#### [WHAT THE TASK ASKS]
Report the count of lines in the listing below that include the string "author", with no other text.

#### [THE DATA]
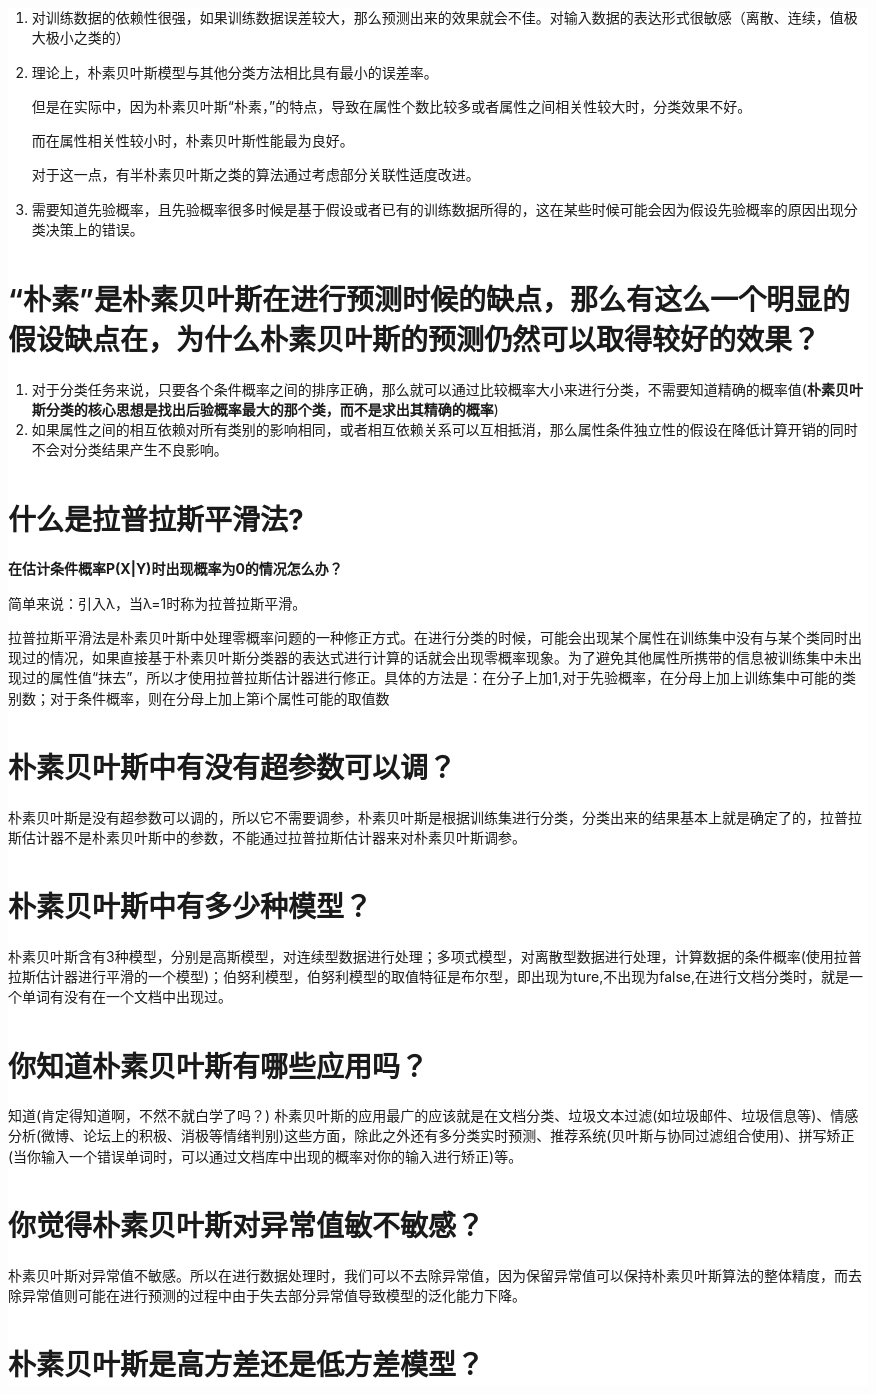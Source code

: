 1. 对训练数据的依赖性很强，如果训练数据误差较大，那么预测出来的效果就会不佳。对输入数据的表达形式很敏感（离散、连续，值极大极小之类的）

2. 理论上，朴素贝叶斯模型与其他分类方法相比具有最小的误差率。

   但是在实际中，因为朴素贝叶斯“朴素，”的特点，导致在属性个数比较多或者属性之间相关性较大时，分类效果不好。

   而在属性相关性较小时，朴素贝叶斯性能最为良好。

   对于这一点，有半朴素贝叶斯之类的算法通过考虑部分关联性适度改进。

3. 需要知道先验概率，且先验概率很多时候是基于假设或者已有的训练数据所得的，这在某些时候可能会因为假设先验概率的原因出现分类决策上的错误。

# “朴素”是朴素贝叶斯在进行预测时候的缺点，那么有这么一个明显的假设缺点在，为什么朴素贝叶斯的预测仍然可以取得较好的效果？

1. 对于分类任务来说，只要各个条件概率之间的排序正确，那么就可以通过比较概率大小来进行分类，不需要知道精确的概率值(**朴素贝叶斯分类的核心思想是找出后验概率最大的那个类，而不是求出其精确的概率**)
2. 如果属性之间的相互依赖对所有类别的影响相同，或者相互依赖关系可以互相抵消，那么属性条件独立性的假设在降低计算开销的同时不会对分类结果产生不良影响。

# 什么是拉普拉斯平滑法?

**在估计条件概率P(X|Y)时出现概率为0的情况怎么办？**

简单来说：引入λ，当λ=1时称为拉普拉斯平滑。 

拉普拉斯平滑法是朴素贝叶斯中处理零概率问题的一种修正方式。在进行分类的时候，可能会出现某个属性在训练集中没有与某个类同时出现过的情况，如果直接基于朴素贝叶斯分类器的表达式进行计算的话就会出现零概率现象。为了避免其他属性所携带的信息被训练集中未出现过的属性值“抹去”，所以才使用拉普拉斯估计器进行修正。具体的方法是：在分子上加1,对于先验概率，在分母上加上训练集中可能的类别数；对于条件概率，则在分母上加上第i个属性可能的取值数

# 朴素贝叶斯中有没有超参数可以调？

朴素贝叶斯是没有超参数可以调的，所以它不需要调参，朴素贝叶斯是根据训练集进行分类，分类出来的结果基本上就是确定了的，拉普拉斯估计器不是朴素贝叶斯中的参数，不能通过拉普拉斯估计器来对朴素贝叶斯调参。

# 朴素贝叶斯中有多少种模型？

朴素贝叶斯含有3种模型，分别是高斯模型，对连续型数据进行处理；多项式模型，对离散型数据进行处理，计算数据的条件概率(使用拉普拉斯估计器进行平滑的一个模型)；伯努利模型，伯努利模型的取值特征是布尔型，即出现为ture,不出现为false,在进行文档分类时，就是一个单词有没有在一个文档中出现过。

# 你知道朴素贝叶斯有哪些应用吗？

知道(肯定得知道啊，不然不就白学了吗？) 朴素贝叶斯的应用最广的应该就是在文档分类、垃圾文本过滤(如垃圾邮件、垃圾信息等)、情感分析(微博、论坛上的积极、消极等情绪判别)这些方面，除此之外还有多分类实时预测、推荐系统(贝叶斯与协同过滤组合使用)、拼写矫正(当你输入一个错误单词时，可以通过文档库中出现的概率对你的输入进行矫正)等。

# 你觉得朴素贝叶斯对异常值敏不敏感？

朴素贝叶斯对异常值不敏感。所以在进行数据处理时，我们可以不去除异常值，因为保留异常值可以保持朴素贝叶斯算法的整体精度，而去除异常值则可能在进行预测的过程中由于失去部分异常值导致模型的泛化能力下降。

# 朴素贝叶斯是高方差还是低方差模型？
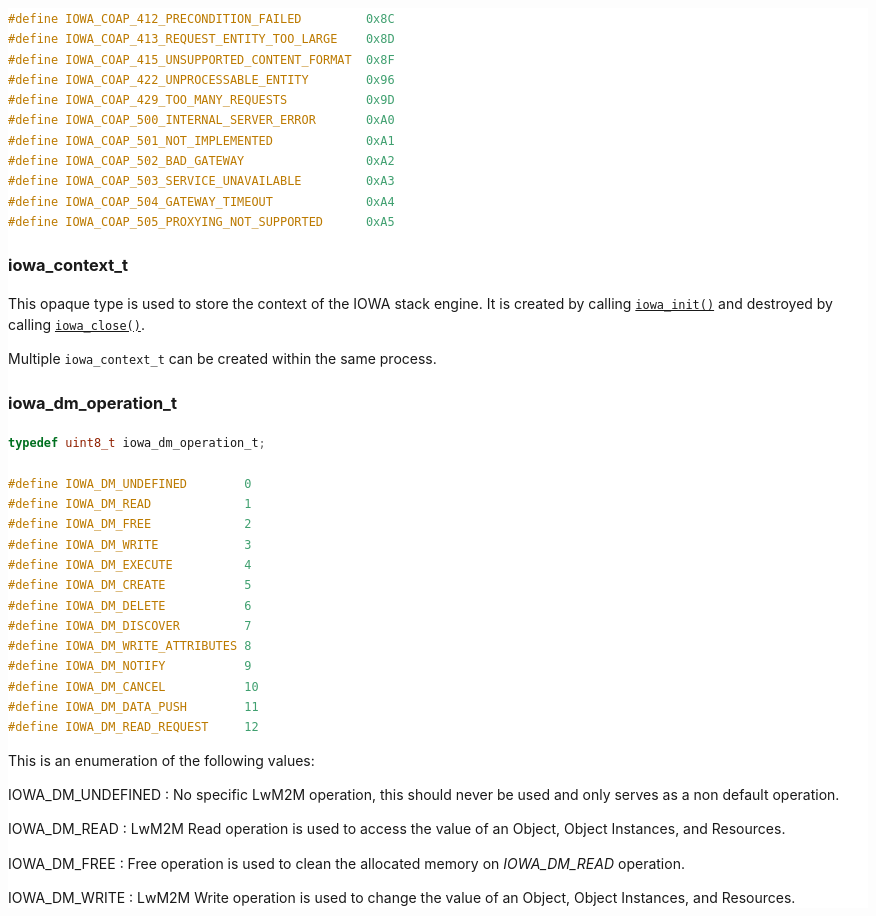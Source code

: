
 ```c
#define IOWA_COAP_412_PRECONDITION_FAILED         0x8C
#define IOWA_COAP_413_REQUEST_ENTITY_TOO_LARGE    0x8D
#define IOWA_COAP_415_UNSUPPORTED_CONTENT_FORMAT  0x8F
#define IOWA_COAP_422_UNPROCESSABLE_ENTITY        0x96
#define IOWA_COAP_429_TOO_MANY_REQUESTS           0x9D
#define IOWA_COAP_500_INTERNAL_SERVER_ERROR       0xA0
#define IOWA_COAP_501_NOT_IMPLEMENTED             0xA1
#define IOWA_COAP_502_BAD_GATEWAY                 0xA2
#define IOWA_COAP_503_SERVICE_UNAVAILABLE         0xA3
#define IOWA_COAP_504_GATEWAY_TIMEOUT             0xA4
#define IOWA_COAP_505_PROXYING_NOT_SUPPORTED      0xA5
```

### iowa_context_t

This opaque type is used to store the context of the IOWA stack engine. It is created by calling [`iowa_init()`](CommonAPI.md#iowa_init) and destroyed by calling [`iowa_close()`](CommonAPI.md#iowa_close).

Multiple `iowa_context_t` can be created within the same process.

### iowa_dm_operation_t

```c
typedef uint8_t iowa_dm_operation_t;

#define IOWA_DM_UNDEFINED        0
#define IOWA_DM_READ             1
#define IOWA_DM_FREE             2
#define IOWA_DM_WRITE            3
#define IOWA_DM_EXECUTE          4
#define IOWA_DM_CREATE           5
#define IOWA_DM_DELETE           6
#define IOWA_DM_DISCOVER         7
#define IOWA_DM_WRITE_ATTRIBUTES 8
#define IOWA_DM_NOTIFY           9
#define IOWA_DM_CANCEL           10
#define IOWA_DM_DATA_PUSH        11
#define IOWA_DM_READ_REQUEST     12
```

This is an enumeration of the following values:

IOWA_DM_UNDEFINED
: No specific LwM2M operation, this should never be used and only serves as a non default operation.

IOWA_DM_READ
: LwM2M Read operation is used to access the value of an Object, Object Instances, and Resources.

IOWA_DM_FREE
: Free operation is used to clean the allocated memory on *IOWA_DM_READ* operation.

IOWA_DM_WRITE
: LwM2M Write operation is used to change the value of an Object, Object Instances, and Resources.
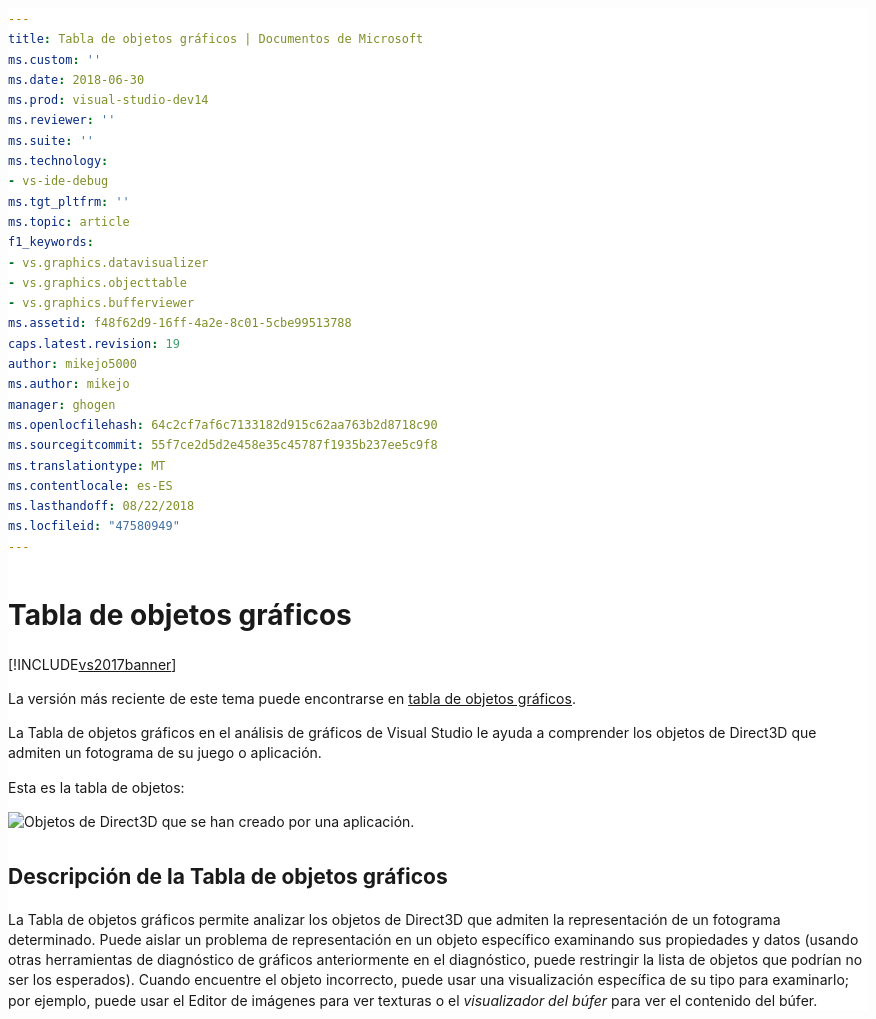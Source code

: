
 ```yaml
---
title: Tabla de objetos gráficos | Documentos de Microsoft
ms.custom: ''
ms.date: 2018-06-30
ms.prod: visual-studio-dev14
ms.reviewer: ''
ms.suite: ''
ms.technology:
- vs-ide-debug
ms.tgt_pltfrm: ''
ms.topic: article
f1_keywords:
- vs.graphics.datavisualizer
- vs.graphics.objecttable
- vs.graphics.bufferviewer
ms.assetid: f48f62d9-16ff-4a2e-8c01-5cbe99513788
caps.latest.revision: 19
author: mikejo5000
ms.author: mikejo
manager: ghogen
ms.openlocfilehash: 64c2cf7af6c7133182d915c62aa763b2d8718c90
ms.sourcegitcommit: 55f7ce2d5d2e458e35c45787f1935b237ee5c9f8
ms.translationtype: MT
ms.contentlocale: es-ES
ms.lasthandoff: 08/22/2018
ms.locfileid: "47580949"
---
```

# <a name="graphics-object-table"></a>Tabla de objetos gráficos
[!INCLUDE[vs2017banner](../includes/vs2017banner.md)]

La versión más reciente de este tema puede encontrarse en [tabla de objetos gráficos](https://docs.microsoft.com/visualstudio/debugger/graphics/graphics-object-table).  
  
La Tabla de objetos gráficos en el análisis de gráficos de Visual Studio le ayuda a comprender los objetos de Direct3D que admiten un fotograma de su juego o aplicación.  
  
 Esta es la tabla de objetos:  
  
 ![Objetos de Direct3D que se han creado por una aplicación.](../debugger/media/gfx-diag-demo-object-table-orientation.png "gfx_diag_demo_object_table_orientation")  
  
## <a name="understanding-the-graphics-object-table"></a>Descripción de la Tabla de objetos gráficos  
 La Tabla de objetos gráficos permite analizar los objetos de Direct3D que admiten la representación de un fotograma determinado. Puede aislar un problema de representación en un objeto específico examinando sus propiedades y datos (usando otras herramientas de diagnóstico de gráficos anteriormente en el diagnóstico, puede restringir la lista de objetos que podrían no ser los esperados). Cuando encuentre el objeto incorrecto, puede usar una visualización específica de su tipo para examinarlo; por ejemplo, puede usar el Editor de imágenes para ver texturas o el *visualizador del búfer* para ver el contenido del búfer.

#### [TASK ANSWER]
2